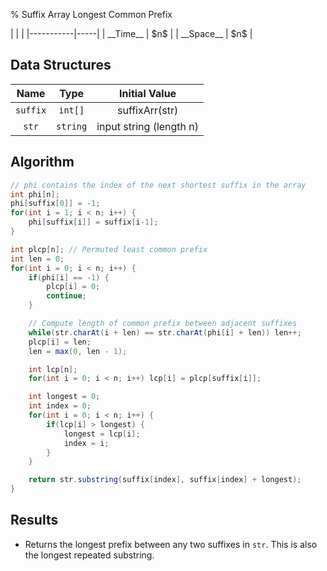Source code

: % Suffix Array Longest Common Prefix

<div class="no-stretch">
|           |     |
|-----------|-----|
| __Time__  | $n$ |
| __Space__ | $n$ |
</div>

## Data Structures
| Name     | Type     | Initial Value           |
|:--------:|:--------:|:-----------------------:|
| `suffix` | `int[]`  | suffixArr(str)          |
| `str`    | `string` | input string (length n) |

## Algorithm
```java
// phi contains the index of the next shortest suffix in the array
int phi[n];
phi[suffix[0]] = -1;
for(int i = 1; i < n; i++) {
	phi[suffix[i]] = suffix[i-1];
}

int plcp[n]; // Permuted least common prefix
int len = 0;
for(int i = 0; i < n; i++) {
	if(phi[i] == -1) {
		plcp[i] = 0;
		continue;
	}

	// Compute length of common prefix between adjacent suffixes
	while(str.charAt(i + len) == str.charAt(phi[i] + len)) len++;
	plcp[i] = len;
	len = max(0, len - 1);

	int lcp[n];
	for(int i = 0; i < n; i++) lcp[i] = plcp[suffix[i]];

	int longest = 0;
	int index = 0;
	for(int i = 0; i < n; i++) {
		if(lcp[i] > longest) {
			longest = lcp[i];
			index = i;
		}
	}

	return str.substring(suffix[index], suffix[index] + longest);
}
```

## Results
- Returns the longest prefix between any two suffixes in `str`. This is also the longest repeated substring.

__Prompt__: Go through the entries and copy every line that has "length".

__Task response__:
| `str`    | `string` | input string (length n) |
	// Compute length of common prefix between adjacent suffixes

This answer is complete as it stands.